Evaluating Privacy and Utility of Synthetic Tabular Data with Membership Inference Attacks
Submitted to 2025 IEEE International Conference on Future Machine Learning and Data Science (FMLDS) , 2025 .
Abstract
Synthetic data is widely used as a privacy-preserving alternative to real data in machine learning. It is especially important in areas with strict data protection rules, such as healthcare and finance. Among its various forms, synthetic tabular data is one of the most common, particularly for structured datasets in decision-making systems. However, the extent to which synthetic tabular data protects individual privacy while preserving utility remains unclear. In this paper, we introduce an evaluation framework for assessing privacy risks and utility tradeoffs across different synthetic data generators. This framework combines distance-based and model-based Membership Inference Attacks to assess privacy risks.

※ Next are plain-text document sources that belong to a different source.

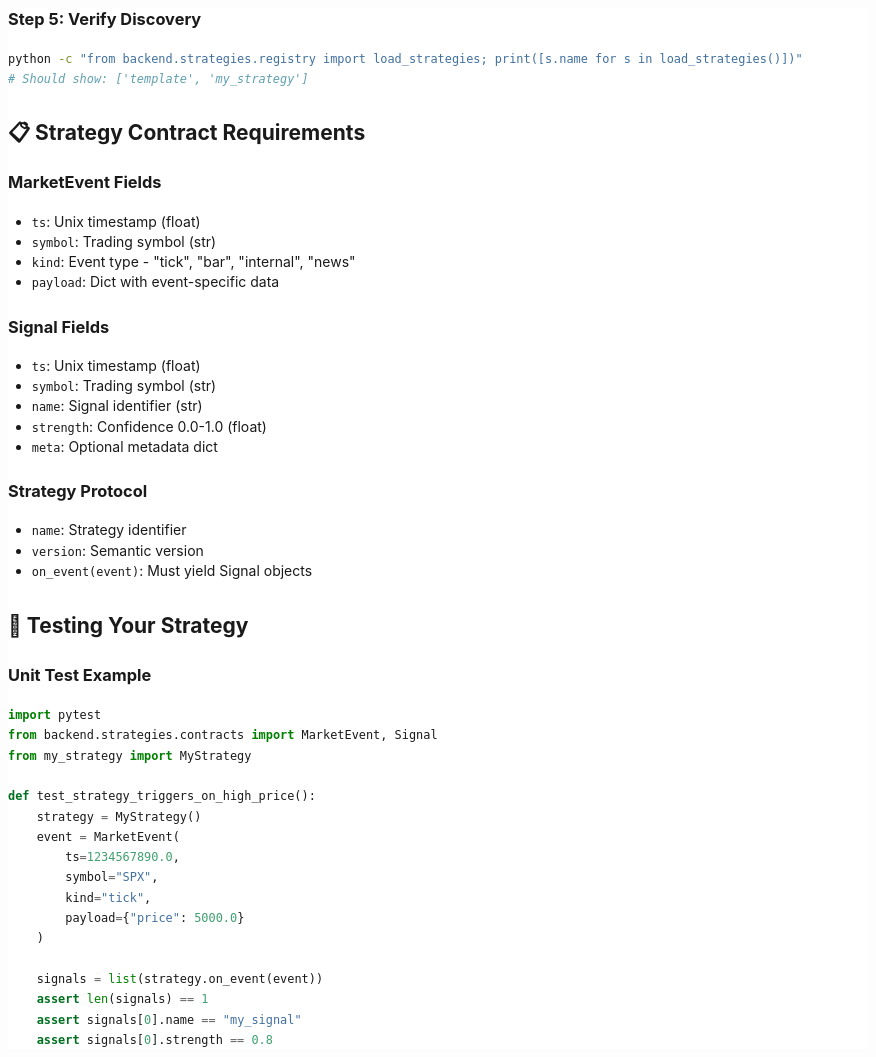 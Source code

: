 ### **Step 5: Verify Discovery**
```bash
python -c "from backend.strategies.registry import load_strategies; print([s.name for s in load_strategies()])"
# Should show: ['template', 'my_strategy']
```

## 📋 **Strategy Contract Requirements**

### **MarketEvent Fields**
- `ts`: Unix timestamp (float)
- `symbol`: Trading symbol (str)
- `kind`: Event type - "tick", "bar", "internal", "news"
- `payload`: Dict with event-specific data

### **Signal Fields**
- `ts`: Unix timestamp (float)
- `symbol`: Trading symbol (str)
- `name`: Signal identifier (str)
- `strength`: Confidence 0.0-1.0 (float)
- `meta`: Optional metadata dict

### **Strategy Protocol**
- `name`: Strategy identifier
- `version`: Semantic version
- `on_event(event)`: Must yield Signal objects

## 🔧 **Testing Your Strategy**

### **Unit Test Example**
```python
import pytest
from backend.strategies.contracts import MarketEvent, Signal
from my_strategy import MyStrategy

def test_strategy_triggers_on_high_price():
    strategy = MyStrategy()
    event = MarketEvent(
        ts=1234567890.0,
        symbol="SPX",
        kind="tick",
        payload={"price": 5000.0}
    )
    
    signals = list(strategy.on_event(event))
    assert len(signals) == 1
    assert signals[0].name == "my_signal"
    assert signals[0].strength == 0.8
```
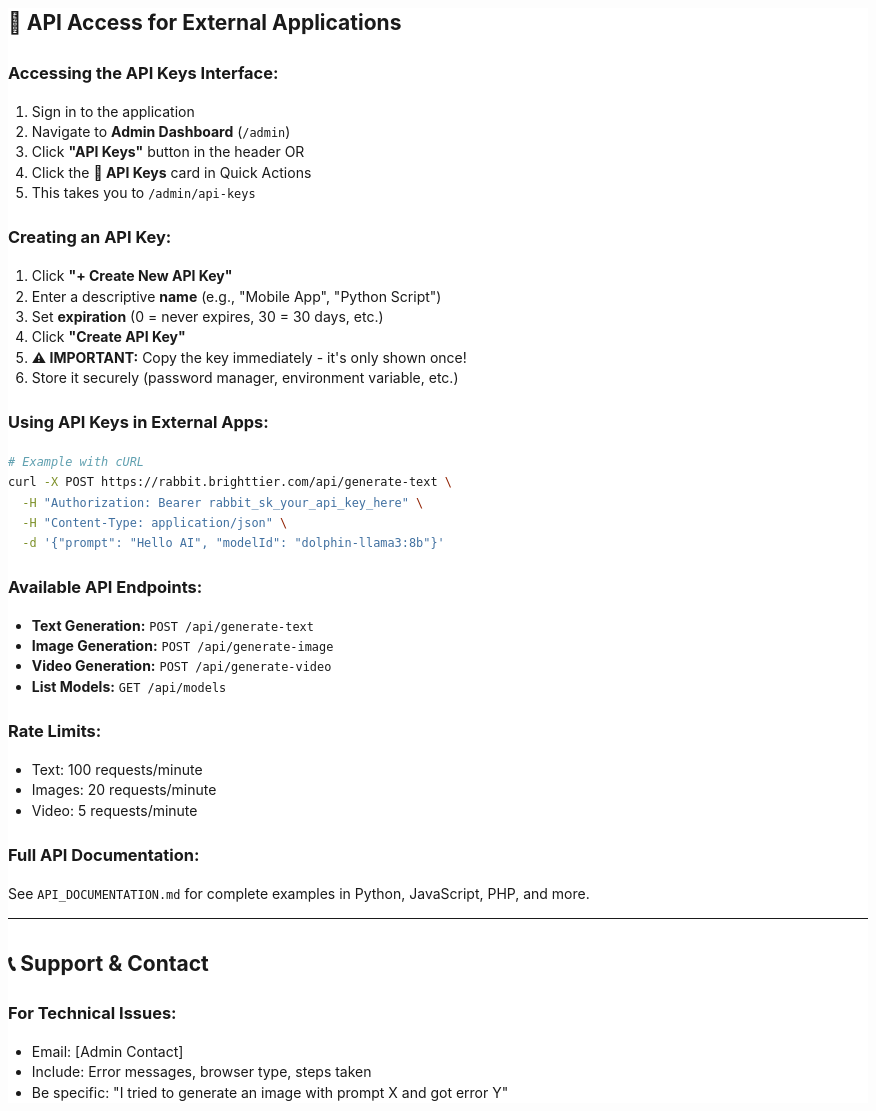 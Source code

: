
## 🔌 **API Access for External Applications**

### **Accessing the API Keys Interface:**
1. Sign in to the application
2. Navigate to **Admin Dashboard** (`/admin`)
3. Click **"API Keys"** button in the header OR
4. Click the **🔑 API Keys** card in Quick Actions
5. This takes you to `/admin/api-keys`

### **Creating an API Key:**
1. Click **"+ Create New API Key"**
2. Enter a descriptive **name** (e.g., "Mobile App", "Python Script")
3. Set **expiration** (0 = never expires, 30 = 30 days, etc.)
4. Click **"Create API Key"**
5. **⚠️ IMPORTANT:** Copy the key immediately - it's only shown once!
6. Store it securely (password manager, environment variable, etc.)

### **Using API Keys in External Apps:**
```bash
# Example with cURL
curl -X POST https://rabbit.brighttier.com/api/generate-text \
  -H "Authorization: Bearer rabbit_sk_your_api_key_here" \
  -H "Content-Type: application/json" \
  -d '{"prompt": "Hello AI", "modelId": "dolphin-llama3:8b"}'
```

### **Available API Endpoints:**
- **Text Generation:** `POST /api/generate-text`
- **Image Generation:** `POST /api/generate-image`
- **Video Generation:** `POST /api/generate-video`
- **List Models:** `GET /api/models`

### **Rate Limits:**
- Text: 100 requests/minute
- Images: 20 requests/minute
- Video: 5 requests/minute

### **Full API Documentation:**
See `API_DOCUMENTATION.md` for complete examples in Python, JavaScript, PHP, and more.

---

## 📞 **Support & Contact**

### **For Technical Issues:**
- Email: [Admin Contact]
- Include: Error messages, browser type, steps taken
- Be specific: "I tried to generate an image with prompt X and got error Y"
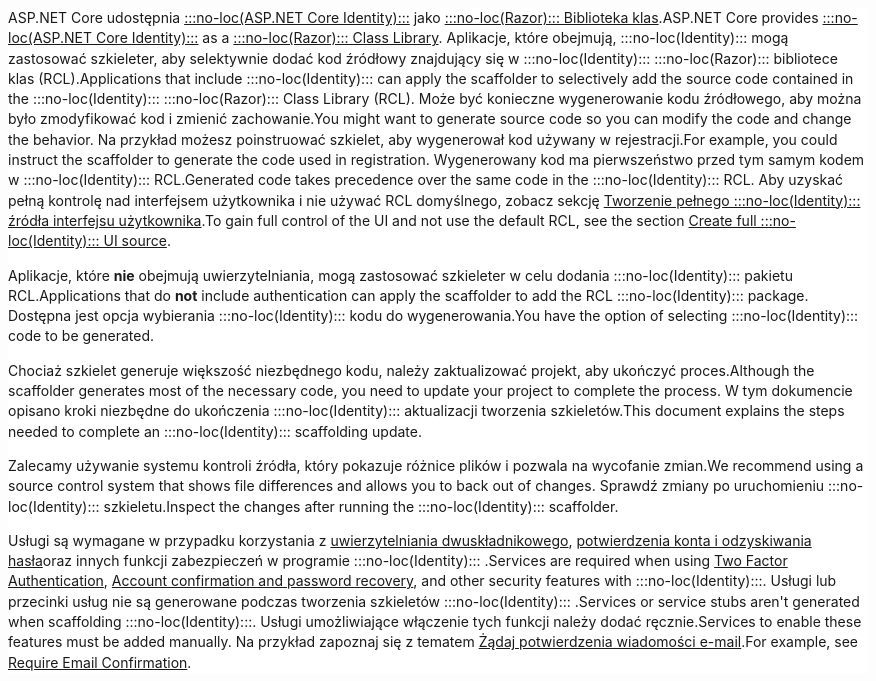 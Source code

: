 <span data-ttu-id="95ec8-105">ASP.NET Core udostępnia [:::no-loc(ASP.NET Core Identity):::](xref:security/authentication/identity) jako [ :::no-loc(Razor)::: Biblioteka klas](xref:razor-pages/ui-class).</span><span class="sxs-lookup"><span data-stu-id="95ec8-105">ASP.NET Core provides [:::no-loc(ASP.NET Core Identity):::](xref:security/authentication/identity) as a [:::no-loc(Razor)::: Class Library](xref:razor-pages/ui-class).</span></span> <span data-ttu-id="95ec8-106">Aplikacje, które obejmują, :::no-loc(Identity)::: mogą zastosować szkieleter, aby selektywnie dodać kod źródłowy znajdujący się w :::no-loc(Identity)::: :::no-loc(Razor)::: bibliotece klas (RCL).</span><span class="sxs-lookup"><span data-stu-id="95ec8-106">Applications that include :::no-loc(Identity)::: can apply the scaffolder to selectively add the source code contained in the :::no-loc(Identity)::: :::no-loc(Razor)::: Class Library (RCL).</span></span> <span data-ttu-id="95ec8-107">Może być konieczne wygenerowanie kodu źródłowego, aby można było zmodyfikować kod i zmienić zachowanie.</span><span class="sxs-lookup"><span data-stu-id="95ec8-107">You might want to generate source code so you can modify the code and change the behavior.</span></span> <span data-ttu-id="95ec8-108">Na przykład możesz poinstruować szkielet, aby wygenerował kod używany w rejestracji.</span><span class="sxs-lookup"><span data-stu-id="95ec8-108">For example, you could instruct the scaffolder to generate the code used in registration.</span></span> <span data-ttu-id="95ec8-109">Wygenerowany kod ma pierwszeństwo przed tym samym kodem w :::no-loc(Identity)::: RCL.</span><span class="sxs-lookup"><span data-stu-id="95ec8-109">Generated code takes precedence over the same code in the :::no-loc(Identity)::: RCL.</span></span> <span data-ttu-id="95ec8-110">Aby uzyskać pełną kontrolę nad interfejsem użytkownika i nie używać RCL domyślnego, zobacz sekcję [Tworzenie pełnego :::no-loc(Identity)::: źródła interfejsu użytkownika](#full).</span><span class="sxs-lookup"><span data-stu-id="95ec8-110">To gain full control of the UI and not use the default RCL, see the section [Create full :::no-loc(Identity)::: UI source](#full).</span></span>

<span data-ttu-id="95ec8-111">Aplikacje, które **nie** obejmują uwierzytelniania, mogą zastosować szkieleter w celu dodania :::no-loc(Identity)::: pakietu RCL.</span><span class="sxs-lookup"><span data-stu-id="95ec8-111">Applications that do **not** include authentication can apply the scaffolder to add the RCL :::no-loc(Identity)::: package.</span></span> <span data-ttu-id="95ec8-112">Dostępna jest opcja wybierania :::no-loc(Identity)::: kodu do wygenerowania.</span><span class="sxs-lookup"><span data-stu-id="95ec8-112">You have the option of selecting :::no-loc(Identity)::: code to be generated.</span></span>

<span data-ttu-id="95ec8-113">Chociaż szkielet generuje większość niezbędnego kodu, należy zaktualizować projekt, aby ukończyć proces.</span><span class="sxs-lookup"><span data-stu-id="95ec8-113">Although the scaffolder generates most of the necessary code, you need to update your project to complete the process.</span></span> <span data-ttu-id="95ec8-114">W tym dokumencie opisano kroki niezbędne do ukończenia :::no-loc(Identity)::: aktualizacji tworzenia szkieletów.</span><span class="sxs-lookup"><span data-stu-id="95ec8-114">This document explains the steps needed to complete an :::no-loc(Identity)::: scaffolding update.</span></span>

<span data-ttu-id="95ec8-115">Zalecamy używanie systemu kontroli źródła, który pokazuje różnice plików i pozwala na wycofanie zmian.</span><span class="sxs-lookup"><span data-stu-id="95ec8-115">We recommend using a source control system that shows file differences and allows you to back out of changes.</span></span> <span data-ttu-id="95ec8-116">Sprawdź zmiany po uruchomieniu :::no-loc(Identity)::: szkieletu.</span><span class="sxs-lookup"><span data-stu-id="95ec8-116">Inspect the changes after running the :::no-loc(Identity)::: scaffolder.</span></span>

<span data-ttu-id="95ec8-117">Usługi są wymagane w przypadku korzystania z [uwierzytelniania dwuskładnikowego](xref:security/authentication/identity-enable-qrcodes), [potwierdzenia konta i odzyskiwania hasła](xref:security/authentication/accconfirm)oraz innych funkcji zabezpieczeń w programie :::no-loc(Identity)::: .</span><span class="sxs-lookup"><span data-stu-id="95ec8-117">Services are required when using [Two Factor Authentication](xref:security/authentication/identity-enable-qrcodes), [Account confirmation and password recovery](xref:security/authentication/accconfirm), and other security features with :::no-loc(Identity):::.</span></span> <span data-ttu-id="95ec8-118">Usługi lub przecinki usług nie są generowane podczas tworzenia szkieletów :::no-loc(Identity)::: .</span><span class="sxs-lookup"><span data-stu-id="95ec8-118">Services or service stubs aren't generated when scaffolding :::no-loc(Identity):::.</span></span> <span data-ttu-id="95ec8-119">Usługi umożliwiające włączenie tych funkcji należy dodać ręcznie.</span><span class="sxs-lookup"><span data-stu-id="95ec8-119">Services to enable these features must be added manually.</span></span> <span data-ttu-id="95ec8-120">Na przykład zapoznaj się z tematem [Żądaj potwierdzenia wiadomości e-mail](xref:security/authentication/accconfirm#require-email-confirmation).</span><span class="sxs-lookup"><span data-stu-id="95ec8-120">For example, see [Require Email Confirmation](xref:security/authentication/accconfirm#require-email-confirmation).</span></span>
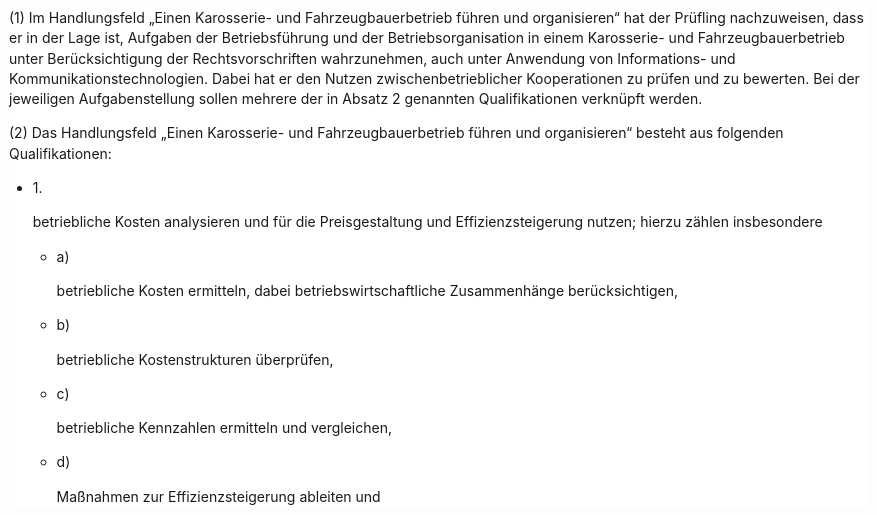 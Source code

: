 <div>

<div class="jnhtml">

<div>

<div class="jurAbsatz">

(1) Im Handlungsfeld „Einen Karosserie- und Fahrzeugbauerbetrieb führen
und organisieren“ hat der Prüfling nachzuweisen, dass er in der Lage
ist, Aufgaben der Betriebsführung und der Betriebsorganisation in einem
Karosserie- und Fahrzeugbauerbetrieb unter Berücksichtigung der
Rechtsvorschriften wahrzunehmen, auch unter Anwendung von Informations-
und Kommunikationstechnologien. Dabei hat er den Nutzen
zwischenbetrieblicher Kooperationen zu prüfen und zu bewerten. Bei der
jeweiligen Aufgabenstellung sollen mehrere der in Absatz 2 genannten
Qualifikationen verknüpft werden.

</div>

<div class="jurAbsatz">

(2) Das Handlungsfeld „Einen Karosserie- und Fahrzeugbauerbetrieb führen
und organisieren“ besteht aus folgenden Qualifikationen:

  - 1\.
    
    <div>
    
    betriebliche Kosten analysieren und für die Preisgestaltung und
    Effizienzsteigerung nutzen; hierzu zählen insbesondere
    
      - a)
        
        <div>
        
        betriebliche Kosten ermitteln, dabei betriebswirtschaftliche
        Zusammenhänge berücksichtigen,
        
        </div>
    
      - b)
        
        <div>
        
        betriebliche Kostenstrukturen überprüfen,
        
        </div>
    
      - c)
        
        <div>
        
        betriebliche Kennzahlen ermitteln und vergleichen,
        
        </div>
    
      - d)
        
        <div>
        
        Maßnahmen zur Effizienzsteigerung ableiten und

It evaluates utility by training classifiers on synthetic data and testing them on real holdout sets. The framework was evaluated using three commonly used synthetic data generators: CTGAN, TVAE, and GaussianCopula on UCI Adult and Bank Marketing datasets. CTGAN achieves the highest utility among the evaluated generators but also exposes the most significant privacy vulnerabilities. Model-based membership inference attacks yield AUC scores averaging 0.52 and reaching as high as 0.56 in the most vulnerable cases. TVAE provides a balanced trade-off between privacy and utility, while GaussianCopula offers the lowest privacy risk. The findings emphasize the importance of task-specific, context-aware evaluation when selecting synthetic data generators for privacy-sensitive applications.